Evidence for a Possible Role for Ca++in the 3,5,3’-Triiodothyronine Inhibition of Thyrotropin-Releasing Hormone-Induced Secretion of Thyrotropin by Rat Anterior Pituitaryin Vitro*

Abstract

The present study was undertaken to determine whether T₃ could modify anterior pituitary Ca⁺⁺ metabolism under basal conditions and in the presence of TRH. Paired hemipituitaries from hypothyroid rats were preincubated with T₃ (10^-7 M) for 2 h, allowed to accumulate ⁴⁵Ca⁺⁺ for the third hour, and repeatedly washed in static incubations or superfused for the next 2 h with isotope-free medium and finally with TRH (10^-8 M) for 10 min. T₃ treatment had no effect on the basal pattern of isotope loss throughout the 2-h wash period.
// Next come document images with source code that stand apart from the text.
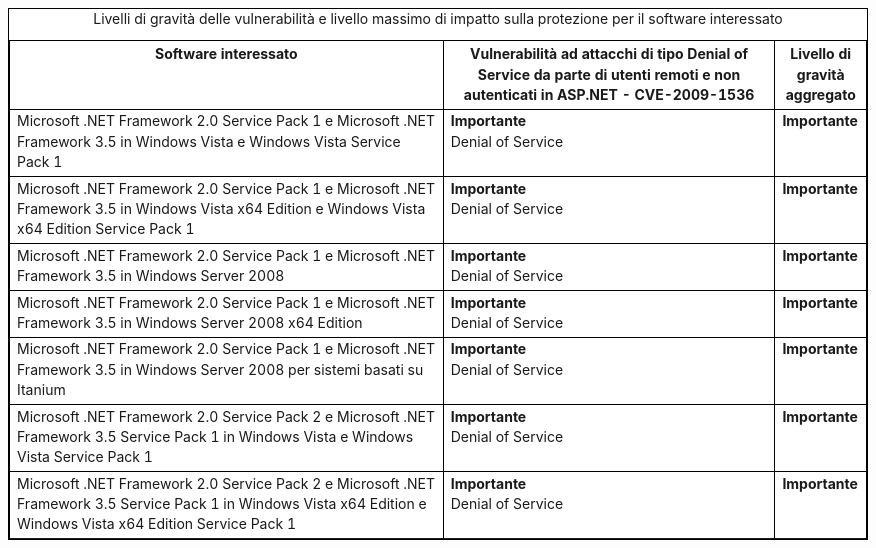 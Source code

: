 <table style="border:1px solid black;">
<caption>Livelli di gravità delle vulnerabilità e livello massimo di impatto sulla protezione per il software interessato</caption>
<thead>
<tr class="header">
<th style="border:1px solid black;" >Software interessato</th>
<th style="border:1px solid black;" >Vulnerabilità ad attacchi di tipo Denial of Service da parte di utenti remoti e non autenticati in ASP.NET - CVE-2009-1536</th>
<th style="border:1px solid black;" >Livello di gravità aggregato</th>
</tr>
</thead>
<tbody>
<tr class="odd">
<td style="border:1px solid black;">Microsoft .NET Framework 2.0 Service Pack 1 e Microsoft .NET Framework 3.5 in Windows Vista e Windows Vista Service Pack 1</td>
<td style="border:1px solid black;"><strong>Importante</strong> <br />
Denial of Service</td>
<td style="border:1px solid black;"><strong>Importante</strong></td>
</tr>
<tr class="even">
<td style="border:1px solid black;">Microsoft .NET Framework 2.0 Service Pack 1 e Microsoft .NET Framework 3.5 in Windows Vista x64 Edition e Windows Vista x64 Edition Service Pack 1</td>
<td style="border:1px solid black;"><strong>Importante</strong> <br />
Denial of Service</td>
<td style="border:1px solid black;"><strong>Importante</strong></td>
</tr>
<tr class="odd">
<td style="border:1px solid black;">Microsoft .NET Framework 2.0 Service Pack 1 e Microsoft .NET Framework 3.5 in Windows Server 2008</td>
<td style="border:1px solid black;"><strong>Importante</strong> <br />
Denial of Service</td>
<td style="border:1px solid black;"><strong>Importante</strong></td>
</tr>
<tr class="even">
<td style="border:1px solid black;">Microsoft .NET Framework 2.0 Service Pack 1 e Microsoft .NET Framework 3.5 in Windows Server 2008 x64 Edition</td>
<td style="border:1px solid black;"><strong>Importante</strong> <br />
Denial of Service</td>
<td style="border:1px solid black;"><strong>Importante</strong></td>
</tr>
<tr class="odd">
<td style="border:1px solid black;">Microsoft .NET Framework 2.0 Service Pack 1 e Microsoft .NET Framework 3.5 in Windows Server 2008 per sistemi basati su Itanium</td>
<td style="border:1px solid black;"><strong>Importante</strong> <br />
Denial of Service</td>
<td style="border:1px solid black;"><strong>Importante</strong></td>
</tr>
<tr class="even">
<td style="border:1px solid black;">Microsoft .NET Framework 2.0 Service Pack 2 e Microsoft .NET Framework 3.5 Service Pack 1 in Windows Vista e Windows Vista Service Pack 1</td>
<td style="border:1px solid black;"><strong>Importante</strong> <br />
Denial of Service</td>
<td style="border:1px solid black;"><strong>Importante</strong></td>
</tr>
<tr class="odd">
<td style="border:1px solid black;">Microsoft .NET Framework 2.0 Service Pack 2 e Microsoft .NET Framework 3.5 Service Pack 1 in Windows Vista x64 Edition e Windows Vista x64 Edition Service Pack 1</td>
<td style="border:1px solid black;"><strong>Importante</strong> <br />
Denial of Service</td>
<td style="border:1px solid black;"><strong>Importante</strong></td>
</tr>
<tr class="even"> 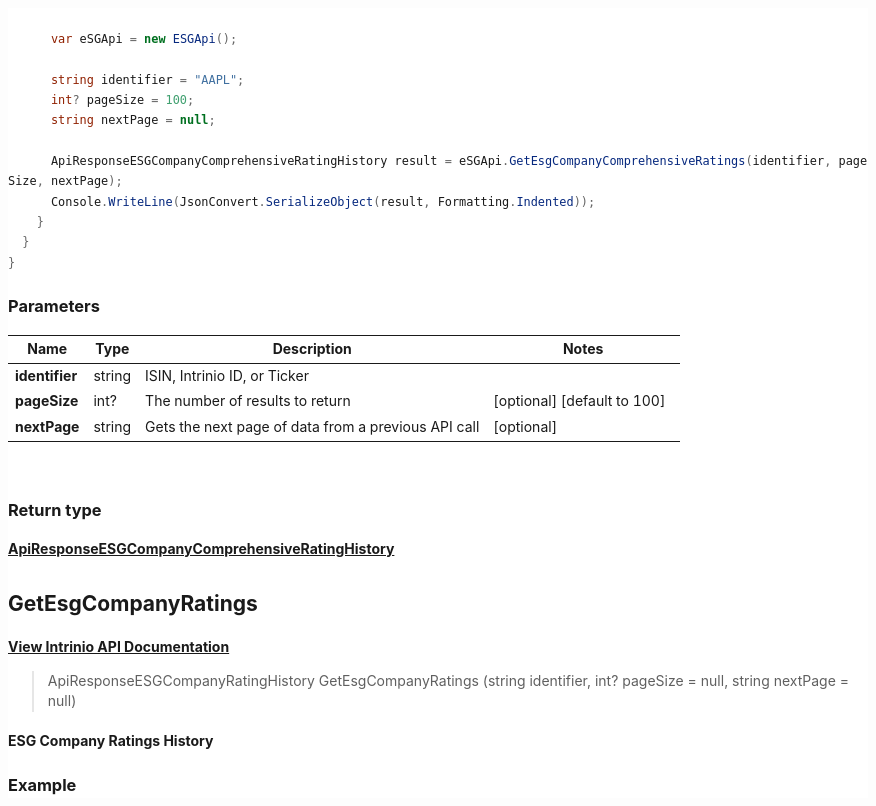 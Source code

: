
 ```csharp
      
      var eSGApi = new ESGApi();
      
      string identifier = "AAPL";
      int? pageSize = 100;
      string nextPage = null;
      
      ApiResponseESGCompanyComprehensiveRatingHistory result = eSGApi.GetEsgCompanyComprehensiveRatings(identifier, pageSize, nextPage);
      Console.WriteLine(JsonConvert.SerializeObject(result, Formatting.Indented));
    }
  }
}
```

[//]: # (END_CODE_EXAMPLE)

### Parameters

[//]: # (START_PARAMETERS)


Name | Type | Description  | Notes
------------- | ------------- | ------------- | -------------
 **identifier** | string| ISIN, Intrinio ID, or Ticker |  &nbsp;
 **pageSize** | int?| The number of results to return | [optional] [default to 100] &nbsp;
 **nextPage** | string| Gets the next page of data from a previous API call | [optional]  &nbsp;
<br/>

[//]: # (END_PARAMETERS)

### Return type

[**ApiResponseESGCompanyComprehensiveRatingHistory**](ApiResponseESGCompanyComprehensiveRatingHistory.md)

[//]: # (END_OPERATION)


[//]: # (START_OPERATION)

[//]: # (CLASS:Intrinio.SDK.Api.ESGApi)

[//]: # (METHOD:GetEsgCompanyRatings)

[//]: # (RETURN_TYPE:Intrinio.SDK.Model.ApiResponseESGCompanyRatingHistory)

[//]: # (RETURN_TYPE_KIND:object)

[//]: # (RETURN_TYPE_DOC:ApiResponseESGCompanyRatingHistory.md)

[//]: # (OPERATION:GetEsgCompanyRatings_v2)

[//]: # (ENDPOINT:/esg/{identifier})

[//]: # (DOCUMENT_LINK:ESGApi.md#getesgcompanyratings)

<a name="getesgcompanyratings"></a>
## **GetEsgCompanyRatings**

[**View Intrinio API Documentation**](https://docs.intrinio.com/documentation/csharp/GetEsgCompanyRatings_v2)

[//]: # (START_OVERVIEW)

> ApiResponseESGCompanyRatingHistory GetEsgCompanyRatings (string identifier, int? pageSize = null, string nextPage = null)

#### ESG Company Ratings History


[//]: # (END_OVERVIEW)

### Example


[//]: # (METHOD:GetEsgCompanies)
[//]: # (RETURN_TYPE:Intrinio.SDK.Model.ApiResponseESGCompanies)
[//]: # (RETURN_TYPE_DOC:ApiResponseESGCompanies.md)
[//]: # (OPERATION:GetEsgCompanies_v2)
[//]: # (ENDPOINT:/esg/companies)
[//]: # (DOCUMENT_LINK:ESGApi.md#getesgcompanies)
[//]: # (START_CODE_EXAMPLE)
[//]: # (METHOD:GetEsgCompanyComprehensiveRatings)
[//]: # (RETURN_TYPE:Intrinio.SDK.Model.ApiResponseESGCompanyComprehensiveRatingHistory)
[//]: # (RETURN_TYPE_DOC:ApiResponseESGCompanyComprehensiveRatingHistory.md)
[//]: # (OPERATION:GetEsgCompanyComprehensiveRatings_v2)
[//]: # (ENDPOINT:/esg/{identifier}/comprehensive)
[//]: # (DOCUMENT_LINK:ESGApi.md#getesgcompanycomprehensiveratings)
[//]: # (START_CODE_EXAMPLE)
[//]: # (START_CODE_EXAMPLE)
[//]: # (METHOD:GetEsgLatest)
[//]: # (RETURN_TYPE:Intrinio.SDK.Model.ApiResponseESGLatest)
[//]: # (RETURN_TYPE_DOC:ApiResponseESGLatest.md)
[//]: # (OPERATION:GetEsgLatest_v2)
[//]: # (ENDPOINT:/esg)
[//]: # (DOCUMENT_LINK:ESGApi.md#getesglatest)
[//]: # (START_CODE_EXAMPLE)
[//]: # (METHOD:GetEsgLatestComprehensive)
[//]: # (RETURN_TYPE:Intrinio.SDK.Model.ApiResponseESGLatestComprehensive)
[//]: # (RETURN_TYPE_DOC:ApiResponseESGLatestComprehensive.md)
[//]: # (OPERATION:GetEsgLatestComprehensive_v2)
[//]: # (ENDPOINT:/esg/comprehensive)
[//]: # (DOCUMENT_LINK:ESGApi.md#getesglatestcomprehensive)
[//]: # (START_CODE_EXAMPLE) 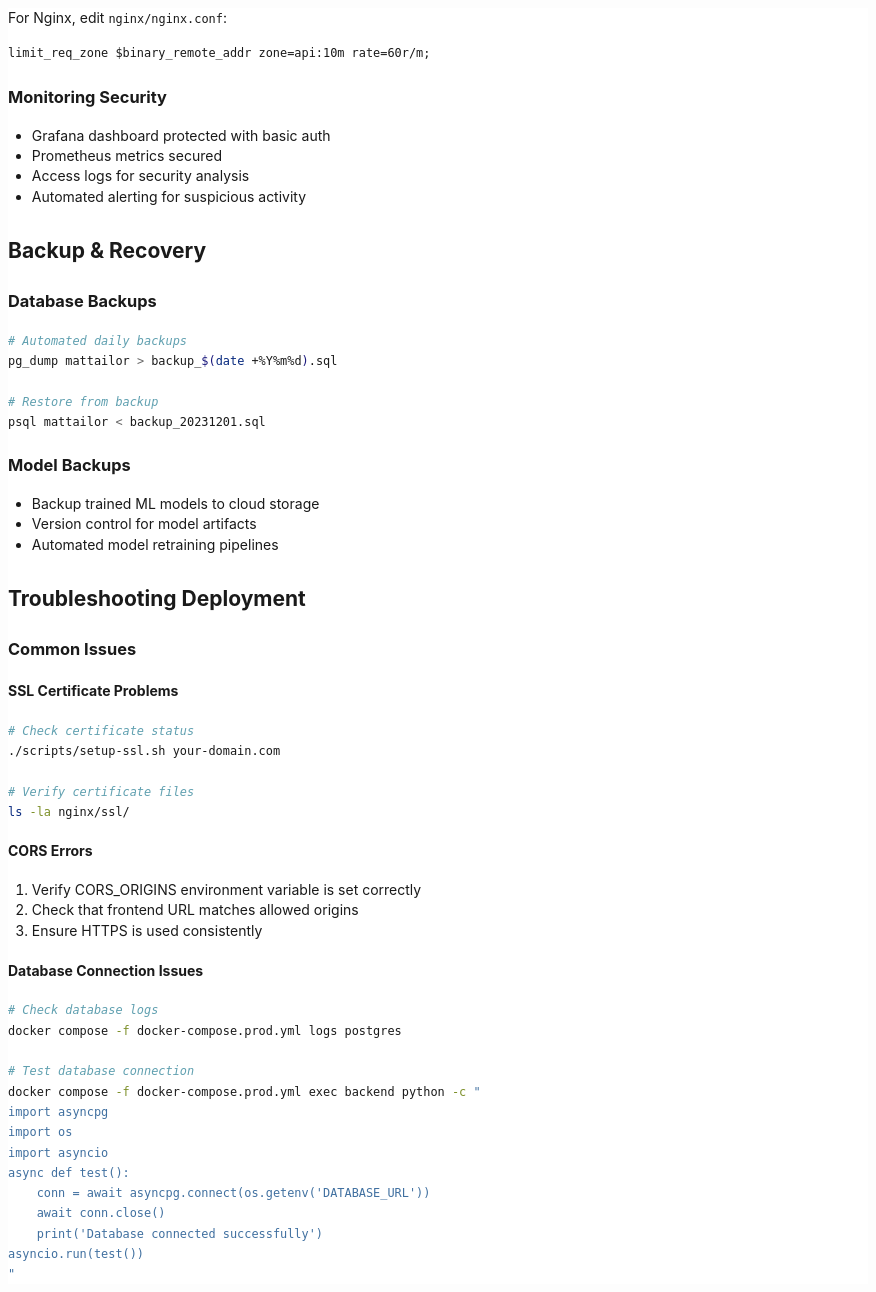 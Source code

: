 For Nginx, edit `nginx/nginx.conf`:
```nginx
limit_req_zone $binary_remote_addr zone=api:10m rate=60r/m;
```

### Monitoring Security
- Grafana dashboard protected with basic auth
- Prometheus metrics secured
- Access logs for security analysis
- Automated alerting for suspicious activity

## Backup & Recovery

### Database Backups
```bash
# Automated daily backups
pg_dump mattailor > backup_$(date +%Y%m%d).sql

# Restore from backup
psql mattailor < backup_20231201.sql
```

### Model Backups
- Backup trained ML models to cloud storage
- Version control for model artifacts
- Automated model retraining pipelines

## Troubleshooting Deployment

### Common Issues

#### SSL Certificate Problems
```bash
# Check certificate status
./scripts/setup-ssl.sh your-domain.com

# Verify certificate files
ls -la nginx/ssl/
```

#### CORS Errors
1. Verify CORS_ORIGINS environment variable is set correctly
2. Check that frontend URL matches allowed origins
3. Ensure HTTPS is used consistently

#### Database Connection Issues
```bash
# Check database logs
docker compose -f docker-compose.prod.yml logs postgres

# Test database connection
docker compose -f docker-compose.prod.yml exec backend python -c "
import asyncpg
import os
import asyncio
async def test(): 
    conn = await asyncpg.connect(os.getenv('DATABASE_URL'))
    await conn.close()
    print('Database connected successfully')
asyncio.run(test())
"
```

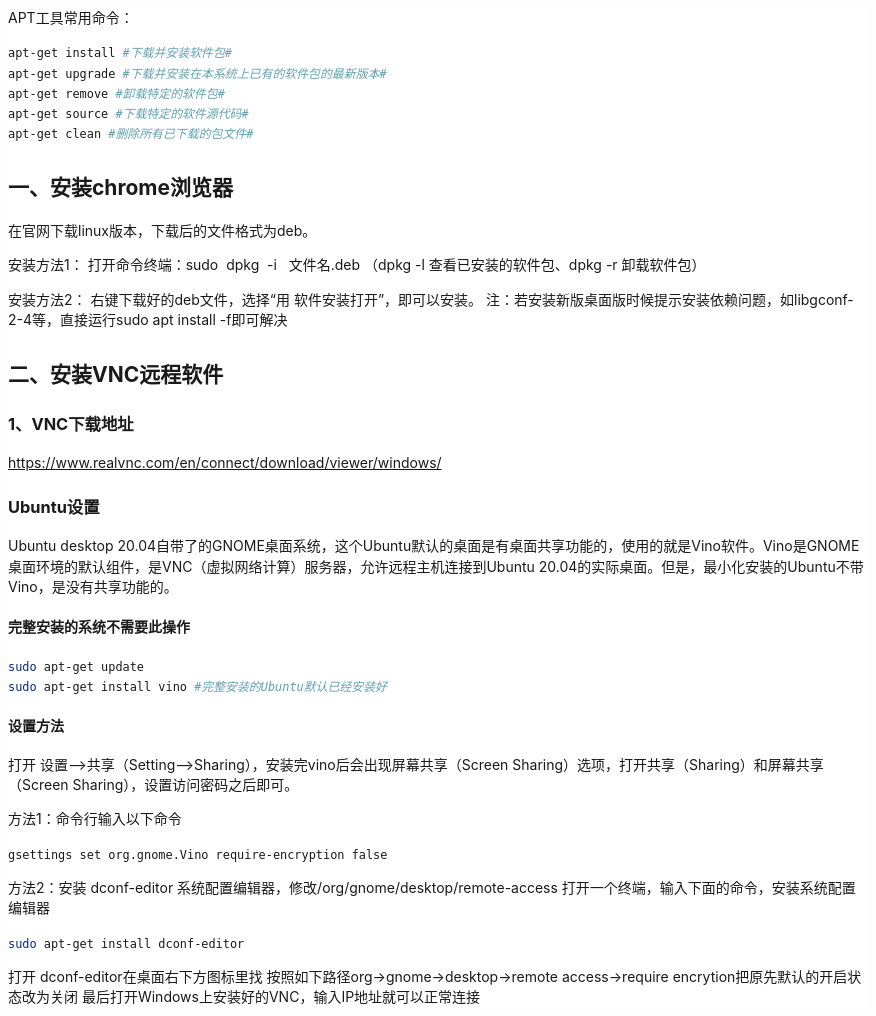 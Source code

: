 APT工具常用命令：
```bash
apt-get install #下载并安装软件包#
apt-get upgrade #下载并安装在本系统上已有的软件包的最新版本#
apt-get remove #卸载特定的软件包#
apt-get source #下载特定的软件源代码#
apt-get clean #删除所有已下载的包文件#
```

## 一、安装chrome浏览器
在官网下载linux版本，下载后的文件格式为deb。

安装方法1：
打开命令终端：sudo  dpkg  -i   文件名.deb
（dpkg -l 查看已安装的软件包、dpkg -r 卸载软件包）

安装方法2：
右键下载好的deb文件，选择“用 软件安装打开”，即可以安装。
注：若安装新版桌面版时候提示安装依赖问题，如libgconf-2-4等，直接运行sudo apt install -f即可解决

## 二、安装VNC远程软件

### 1、VNC下载地址
https://www.realvnc.com/en/connect/download/viewer/windows/

### Ubuntu设置
Ubuntu desktop 20.04自带了的GNOME桌面系统，这个Ubuntu默认的桌面是有桌面共享功能的，使用的就是Vino软件。Vino是GNOME桌面环境的默认组件，是VNC（虚拟网络计算）服务器，允许远程主机连接到Ubuntu 20.04的实际桌面。但是，最小化安装的Ubuntu不带Vino，是没有共享功能的。

#### 完整安装的系统不需要此操作
```bash
sudo apt-get update
sudo apt-get install vino #完整安装的Ubuntu默认已经安装好
```

#### 设置方法
打开 设置–>共享（Setting–>Sharing），安装完vino后会出现屏幕共享（Screen Sharing）选项，打开共享（Sharing）和屏幕共享（Screen Sharing），设置访问密码之后即可。

方法1：命令行输入以下命令
```bash
gsettings set org.gnome.Vino require-encryption false
```

方法2：安装 dconf-editor 系统配置编辑器，修改/org/gnome/desktop/remote-access
打开一个终端，输入下面的命令，安装系统配置编辑器
```bash
sudo apt-get install dconf-editor
```
打开 dconf-editor在桌面右下方图标里找
按照如下路径org->gnome->desktop->remote access->require encrytion把原先默认的开启状态改为关闭
最后打开Windows上安装好的VNC，输入IP地址就可以正常连接
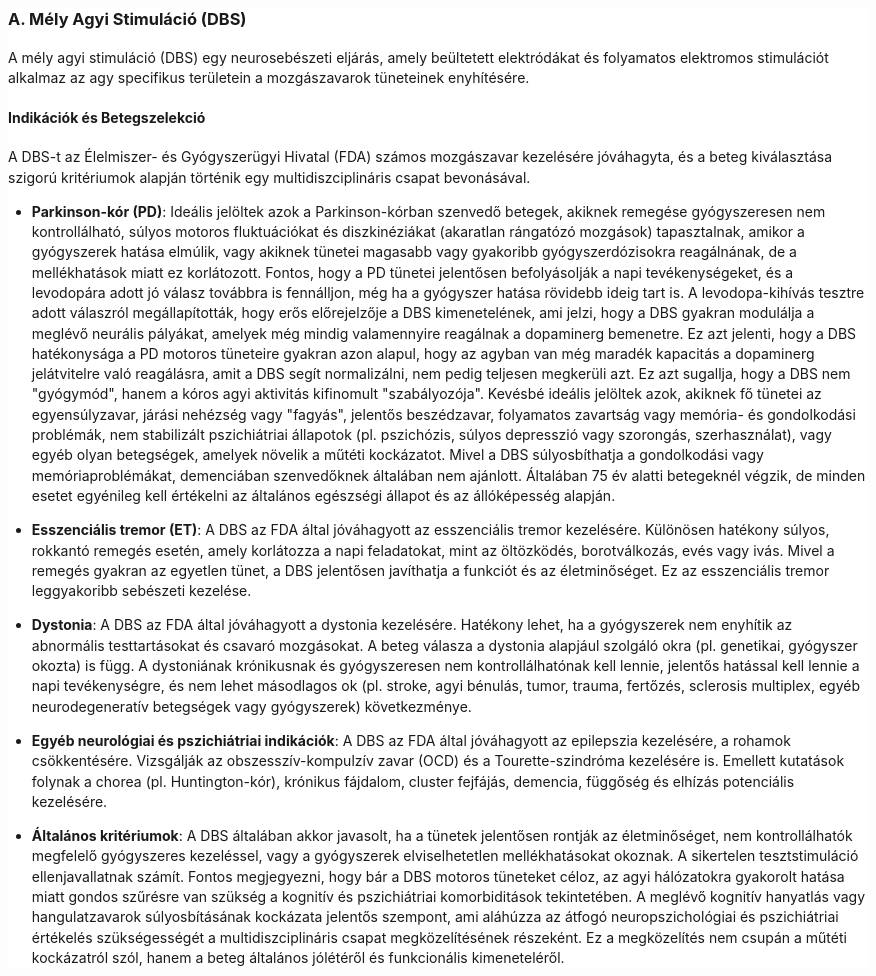 ### A. Mély Agyi Stimuláció (DBS)

A mély agyi stimuláció (DBS) egy neurosebészeti eljárás, amely beültetett elektródákat és folyamatos elektromos stimulációt alkalmaz az agy specifikus területein a mozgászavarok tüneteinek enyhítésére.  

#### Indikációk és Betegszelekció

A DBS-t az Élelmiszer- és Gyógyszerügyi Hivatal (FDA) számos mozgászavar kezelésére jóváhagyta, és a beteg kiválasztása szigorú kritériumok alapján történik egy multidiszciplináris csapat bevonásával.  

- **Parkinson-kór (PD)**: Ideális jelöltek azok a Parkinson-kórban szenvedő betegek, akiknek remegése gyógyszeresen nem kontrollálható, súlyos motoros fluktuációkat és diszkinéziákat (akaratlan rángatózó mozgások) tapasztalnak, amikor a gyógyszerek hatása elmúlik, vagy akiknek tünetei magasabb vagy gyakoribb gyógyszerdózisokra reagálnának, de a mellékhatások miatt ez korlátozott. Fontos, hogy a PD tünetei jelentősen befolyásolják a napi tevékenységeket, és a levodopára adott jó válasz továbbra is fennálljon, még ha a gyógyszer hatása rövidebb ideig tart is. A levodopa-kihívás tesztre adott válaszról megállapították, hogy erős előrejelzője a DBS kimenetelének, ami jelzi, hogy a DBS gyakran modulálja a meglévő neurális pályákat, amelyek még mindig valamennyire reagálnak a dopaminerg bemenetre. Ez azt jelenti, hogy a DBS hatékonysága a PD motoros tüneteire gyakran azon alapul, hogy az agyban van még maradék kapacitás a dopaminerg jelátvitelre való reagálásra, amit a DBS segít normalizálni, nem pedig teljesen megkerüli azt. Ez azt sugallja, hogy a DBS nem "gyógymód", hanem a kóros agyi aktivitás kifinomult "szabályozója". Kevésbé ideális jelöltek azok, akiknek fő tünetei az egyensúlyzavar, járási nehézség vagy "fagyás", jelentős beszédzavar, folyamatos zavartság vagy memória- és gondolkodási problémák, nem stabilizált pszichiátriai állapotok (pl. pszichózis, súlyos depresszió vagy szorongás, szerhasználat), vagy egyéb olyan betegségek, amelyek növelik a műtéti kockázatot. Mivel a DBS súlyosbíthatja a gondolkodási vagy memóriaproblémákat, demenciában szenvedőknek általában nem ajánlott. Általában 75 év alatti betegeknél végzik, de minden esetet egyénileg kell értékelni az általános egészségi állapot és az állóképesség alapján.  
    
- **Esszenciális tremor (ET)**: A DBS az FDA által jóváhagyott az esszenciális tremor kezelésére. Különösen hatékony súlyos, rokkantó remegés esetén, amely korlátozza a napi feladatokat, mint az öltözködés, borotválkozás, evés vagy ivás. Mivel a remegés gyakran az egyetlen tünet, a DBS jelentősen javíthatja a funkciót és az életminőséget. Ez az esszenciális tremor leggyakoribb sebészeti kezelése.  
    
- **Dystonia**: A DBS az FDA által jóváhagyott a dystonia kezelésére. Hatékony lehet, ha a gyógyszerek nem enyhítik az abnormális testtartásokat és csavaró mozgásokat. A beteg válasza a dystonia alapjául szolgáló okra (pl. genetikai, gyógyszer okozta) is függ. A dystoniának krónikusnak és gyógyszeresen nem kontrollálhatónak kell lennie, jelentős hatással kell lennie a napi tevékenységre, és nem lehet másodlagos ok (pl. stroke, agyi bénulás, tumor, trauma, fertőzés, sclerosis multiplex, egyéb neurodegeneratív betegségek vagy gyógyszerek) következménye.  
    
- **Egyéb neurológiai és pszichiátriai indikációk**: A DBS az FDA által jóváhagyott az epilepszia kezelésére, a rohamok csökkentésére. Vizsgálják az obszesszív-kompulzív zavar (OCD) és a Tourette-szindróma kezelésére is. Emellett kutatások folynak a chorea (pl. Huntington-kór), krónikus fájdalom, cluster fejfájás, demencia, függőség és elhízás potenciális kezelésére.  
    
- **Általános kritériumok**: A DBS általában akkor javasolt, ha a tünetek jelentősen rontják az életminőséget, nem kontrollálhatók megfelelő gyógyszeres kezeléssel, vagy a gyógyszerek elviselhetetlen mellékhatásokat okoznak. A sikertelen tesztstimuláció ellenjavallatnak számít. Fontos megjegyezni, hogy bár a DBS motoros tüneteket céloz, az agyi hálózatokra gyakorolt hatása miatt gondos szűrésre van szükség a kognitív és pszichiátriai komorbiditások tekintetében. A meglévő kognitív hanyatlás vagy hangulatzavarok súlyosbításának kockázata jelentős szempont, ami aláhúzza az átfogó neuropszichológiai és pszichiátriai értékelés szükségességét a multidiszciplináris csapat megközelítésének részeként. Ez a megközelítés nem csupán a műtéti kockázatról szól, hanem a beteg általános jólétéről és funkcionális kimeneteléről.  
TRH stimulated ⁴⁵Ca⁺⁺ fractional efflux from a basal value of 0.76 ± 0.10% to 1.66 ± 0.38% min^-1 (P < 0.02; mean ± SD; n = 9). T₃ reduced TRH-stimulated efflux to 1.30 ± 0.20% min^-1, while basal values were unaltered (0.70 ± 0.10% min^-1). Similarly, T₃ inhibited the TSH response to TRH from 480% to 200% of basal secretion. T₃ pretreatment also inhibited the basal uptake of ⁴⁵Ca⁺⁺ when a La⁺⁺⁺ displacement protocol was employed from 1751 ± 36 to 1400 ± 61 cpm/mg pituitary (mean ± SEM; n = 13; P < 0.001). Similar data for ⁴⁵Ca⁺⁺ efflux were obtained in experiments where tissue was superfused. rT₃ did not affect basal or stimulated ⁴⁵Ca⁺⁺ efflux, and inhibition of stimulated secretion and ⁴⁵Ca⁺⁺ efflux by T₃ was dependent on preincubation. The data indicate that T₃ is capable of altering anterior pituitary Ca⁺⁺ homeostasis. Such a mechanism could be involved in the T₃-induced inhibition of TRH-stimulated TSH release which appears to require a redistribution of cellular Ca⁺⁺. (Endocrinology108: 1690, 1981)